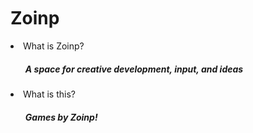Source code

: <h1>Zoinp<img height = "30px" width = "16px" src = "https://zoinp.github.io/Games.github.io/zoinp-logo.png"></h1>
<li>What is Zoinp?
<ul><h5>A space for creative development, input, and ideas</ul>
<li>What is this?
<ul>
<h5>Games by Zoinp!

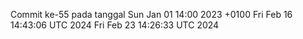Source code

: Commit ke-55 pada tanggal Sun Jan 01 14:00 2023 +0100
Fri Feb 16 14:43:06 UTC 2024
Fri Feb 23 14:26:33 UTC 2024

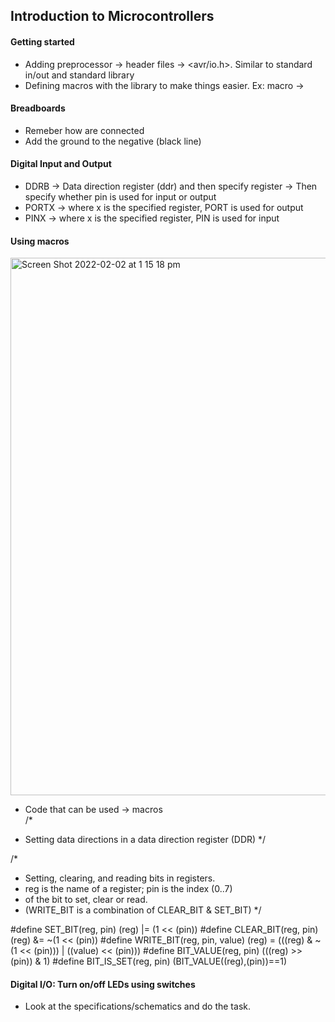 ## Introduction to Microcontrollers

#### Getting started
- Adding preprocessor -> header files -> <avr/io.h>. Similar to standard in/out and standard library 
- Defining macros with the library to make things easier. Ex: macro -> 

#### Breadboards
- Remeber how are connected
- Add the ground to the negative (black line)

#### Digital Input and Output
- DDRB -> Data direction register (ddr) and then specify register -> Then specify whether pin is used for input or output
- PORTX -> where x is the specified register, PORT is used for output
- PINX -> where x is the specified register, PIN is used for input

#### Using macros 
<img width="860" alt="Screen Shot 2022-02-02 at 1 15 18 pm" src="https://user-images.githubusercontent.com/71302996/152087743-4abd02a7-62cc-41ec-a9e0-cc8e99880843.png">

- Code that can be used -> macros  
/* 
 *  Setting data directions in a data direction register (DDR)
 */

/*
 *  Setting, clearing, and reading bits in registers.
 *  reg is the name of a register; pin is the index (0..7)
 *  of the bit to set, clear or read.
 *  (WRITE_BIT is a combination of CLEAR_BIT & SET_BIT)
 */

#define SET_BIT(reg, pin)			(reg) |= (1 << (pin))
#define CLEAR_BIT(reg, pin)			(reg) &= ~(1 << (pin))
#define WRITE_BIT(reg, pin, value)	(reg) = (((reg) & ~(1 << (pin))) | ((value) << (pin)))
#define BIT_VALUE(reg, pin)			(((reg) >> (pin)) & 1)
#define BIT_IS_SET(reg, pin)		(BIT_VALUE((reg),(pin))==1)



#### Digital I/O: Turn on/off LEDs using switches
- Look at the specifications/schematics and do the task.

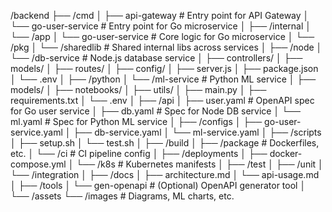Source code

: <!-- This layout was inspired by https://github.com/golang-standards/
project-layout/tree/master combined with AI recommendations to integrate 
node.js and python-->

/backend
├── /cmd
│   ├── api-gateway             # Entry point for API Gateway 
│   └── go-user-service         # Entry point for Go microservice
│
├── /internal
│   └── /app
│       └── go-user-service     # Core logic for Go microservice
│   └── /pkg
│       └── /sharedlib          # Shared internal libs across services
│
├── /node
│   └── /db-service             # Node.js database service
│       ├── controllers/
│       ├── models/
│       ├── routes/
│       ├── config/
│       ├── server.js
│       ├── package.json
│       └── .env
│
├── /python
│   └── /ml-service             # Python ML service
│       ├── models/
│       ├── notebooks/
│       ├── utils/
│       ├── main.py
│       ├── requirements.txt
│       └── .env
│
├── /api
│   ├── user.yaml               # OpenAPI spec for Go user service
│   ├── db.yaml                 # Spec for Node DB service
│   └── ml.yaml                 # Spec for Python ML service
│
├── /configs
│   ├── go-user-service.yaml
│   ├── db-service.yaml
│   └── ml-service.yaml
│
├── /scripts
│   ├── setup.sh
│   └── test.sh
│
├── /build
│   ├── /package                # Dockerfiles, etc.
│   └── /ci                     # CI pipeline config
│
├── /deployments
│   ├── docker-compose.yml
│   └── /k8s                    # Kubernetes manifests
│
├── /test
│   ├── /unit
│   └── /integration
│
├── /docs
│   ├── architecture.md
│   └── api-usage.md
│
├── /tools
│   └── gen-openapi             # (Optional) OpenAPI generator tool
│
└── /assets
    └── /images                 # Diagrams, ML charts, etc.


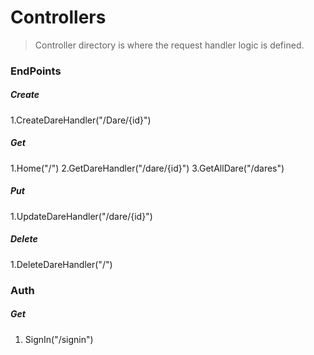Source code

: # Controllers

> Controller directory is where the request handler logic is defined.

### EndPoints


##### Create
1.CreateDareHandler("/Dare/{id}")

##### Get
1.Home("/")
2.GetDareHandler("/dare/{id}")
3.GetAllDare("/dares")

##### Put
1.UpdateDareHandler("/dare/{id}")

##### Delete
1.DeleteDareHandler("/")



### Auth

##### Get
1. SignIn("/signin")



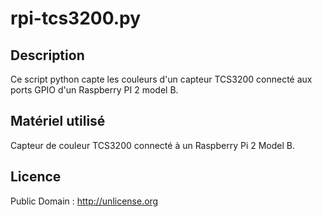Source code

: # rpi-tcs3200.py

## Description
Ce script python capte les couleurs d'un capteur TCS3200 connecté aux ports GPIO d'un Raspberry PI 2 model B.

## Matériel utilisé
Capteur de couleur TCS3200 connecté à un Raspberry Pi 2 Model B.

## Licence
Public Domain : http://unlicense.org
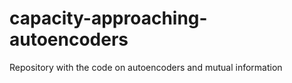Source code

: # capacity-approaching-autoencoders
Repository with the code on autoencoders and mutual information
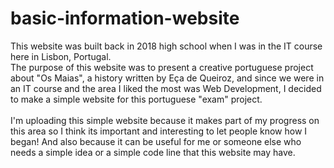 # basic-information-website

This website was built back in 2018 high school when I was in the IT course here in Lisbon, Portugal.<br>
The purpose of this website was to present a creative portuguese project about "Os Maias", a history written by Eça de Queiroz, and since we were in an IT course and the area I liked the most was Web Development, I decided to make a simple website for this portuguese "exam" project.<br>
<br>
I'm uploading this simple website because it makes part of my progress on this area so I think its important and interesting to let people know how I began! And also because it can be useful for me or someone else who needs a simple idea or a simple code line that this website may have.<br>
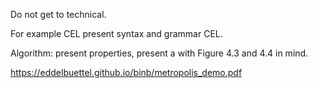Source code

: Do not get to technical.

For example CEL present syntax and grammar CEL.

Algorithm: present properties, present a with Figure 4.3 and 4.4 in mind.

https://eddelbuettel.github.io/binb/metropolis_demo.pdf
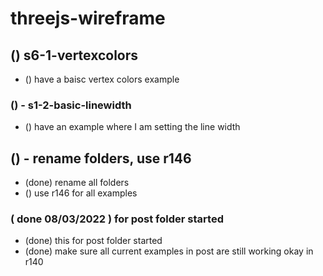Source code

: # threejs-wireframe

## () s6-1-vertexcolors
* () have a baisc vertex colors example

### () - s1-2-basic-linewidth
* () have an example where I am setting the line width

## () - rename folders, use r146
* (done) rename all folders
* () use r146 for all examples

### ( done 08/03/2022 ) for post folder started
* (done) this for post folder started
* (done) make sure all current examples in post are still working okay in r140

* _Aim of the task_
Every entry above should be given again exactly, with no images included.

* _Task solution_
Source code

: <h1>Zoinp<img height = "30px" width = "16px" src = "https://zoinp.github.io/Games.github.io/zoinp-logo.png"></h1>
<li>What is Zoinp?
<ul><h5>A space for creative development, input, and ideas</ul>
<li>What is this?
<ul>
<h5>Games by Zoinp!

Source code

: Commit ke-55 pada tanggal Sun Jan 01 14:00 2023 +0100
Fri Feb 16 14:43:06 UTC 2024
Fri Feb 23 14:26:33 UTC 2024

 ## Introduction to Microcontrollers

#### Getting started
- Adding preprocessor -> header files -> <avr/io.h>. Similar to standard in/out and standard library 
- Defining macros with the library to make things easier. Ex: macro -> 

#### Breadboards
- Remeber how are connected
- Add the ground to the negative (black line)

#### Digital Input and Output
- DDRB -> Data direction register (ddr) and then specify register -> Then specify whether pin is used for input or output
- PORTX -> where x is the specified register, PORT is used for output
- PINX -> where x is the specified register, PIN is used for input

#### Using macros 
<img width="860" alt="Screen Shot 2022-02-02 at 1 15 18 pm" src="https://user-images.githubusercontent.com/71302996/152087743-4abd02a7-62cc-41ec-a9e0-cc8e99880843.png">

- Code that can be used -> macros  
/* 
 *  Setting data directions in a data direction register (DDR)
 */

/*
 *  Setting, clearing, and reading bits in registers.
 *  reg is the name of a register; pin is the index (0..7)
 *  of the bit to set, clear or read.
 *  (WRITE_BIT is a combination of CLEAR_BIT & SET_BIT)
 */

#define SET_BIT(reg, pin)			(reg) |= (1 << (pin))
#define CLEAR_BIT(reg, pin)			(reg) &= ~(1 << (pin))
#define WRITE_BIT(reg, pin, value)	(reg) = (((reg) & ~(1 << (pin))) | ((value) << (pin)))
#define BIT_VALUE(reg, pin)			(((reg) >> (pin)) & 1)
#define BIT_IS_SET(reg, pin)		(BIT_VALUE((reg),(pin))==1)



#### Digital I/O: Turn on/off LEDs using switches
- Look at the specifications/schematics and do the task.

Source code

: <!-- This layout was inspired by https://github.com/golang-standards/
project-layout/tree/master combined with AI recommendations to integrate 
node.js and python-->

/backend
├── /cmd
│   ├── api-gateway             # Entry point for API Gateway 
│   └── go-user-service         # Entry point for Go microservice
│
├── /internal
│   └── /app
│       └── go-user-service     # Core logic for Go microservice
│   └── /pkg
│       └── /sharedlib          # Shared internal libs across services
│
├── /node
│   └── /db-service             # Node.js database service
│       ├── controllers/
│       ├── models/
│       ├── routes/
│       ├── config/
│       ├── server.js
│       ├── package.json
│       └── .env
│
├── /python
│   └── /ml-service             # Python ML service
│       ├── models/
│       ├── notebooks/
│       ├── utils/
│       ├── main.py
│       ├── requirements.txt
│       └── .env
│
├── /api
│   ├── user.yaml               # OpenAPI spec for Go user service
│   ├── db.yaml                 # Spec for Node DB service
│   └── ml.yaml                 # Spec for Python ML service
│
├── /configs
│   ├── go-user-service.yaml
│   ├── db-service.yaml
│   └── ml-service.yaml
│
├── /scripts
│   ├── setup.sh
│   └── test.sh
│
├── /build
│   ├── /package                # Dockerfiles, etc.
│   └── /ci                     # CI pipeline config
│
├── /deployments
│   ├── docker-compose.yml
│   └── /k8s                    # Kubernetes manifests
│
├── /test
│   ├── /unit
│   └── /integration
│
├── /docs
│   ├── architecture.md
│   └── api-usage.md
│
├── /tools
│   └── gen-openapi             # (Optional) OpenAPI generator tool
│
└── /assets
    └── /images                 # Diagrams, ML charts, etc.


Source code

: # Controllers

> Controller directory is where the request handler logic is defined.

### EndPoints


##### Create
1.CreateDareHandler("/Dare/{id}")

##### Get
1.Home("/")
2.GetDareHandler("/dare/{id}")
3.GetAllDare("/dares")

##### Put
1.UpdateDareHandler("/dare/{id}")

##### Delete
1.DeleteDareHandler("/")



### Auth

##### Get
1. SignIn("/signin")



Source code

: # rpi-tcs3200.py

## Description
Ce script python capte les couleurs d'un capteur TCS3200 connecté aux ports GPIO d'un Raspberry PI 2 model B.

## Matériel utilisé
Capteur de couleur TCS3200 connecté à un Raspberry Pi 2 Model B.

## Licence
Public Domain : http://unlicense.org
Source code

: # capacity-approaching-autoencoders
Repository with the code on autoencoders and mutual information
 # basic-information-website

This website was built back in 2018 high school when I was in the IT course here in Lisbon, Portugal.<br>
The purpose of this website was to present a creative portuguese project about "Os Maias", a history written by Eça de Queiroz, and since we were in an IT course and the area I liked the most was Web Development, I decided to make a simple website for this portuguese "exam" project.<br>
<br>
I'm uploading this simple website because it makes part of my progress on this area so I think its important and interesting to let people know how I began! And also because it can be useful for me or someone else who needs a simple idea or a simple code line that this website may have.<br>
Source code

: Do not get to technical.

For example CEL present syntax and grammar CEL.

Algorithm: present properties, present a with Figure 4.3 and 4.4 in mind.

https://eddelbuettel.github.io/binb/metropolis_demo.pdf
Source code

: # threejs-wireframe

## () s6-1-vertexcolors
* () have a baisc vertex colors example

### () - s1-2-basic-linewidth
* () have an example where I am setting the line width

## () - rename folders, use r146
* (done) rename all folders
* () use r146 for all examples

### ( done 08/03/2022 ) for post folder started
* (done) this for post folder started
* (done) make sure all current examples in post are still working okay in r140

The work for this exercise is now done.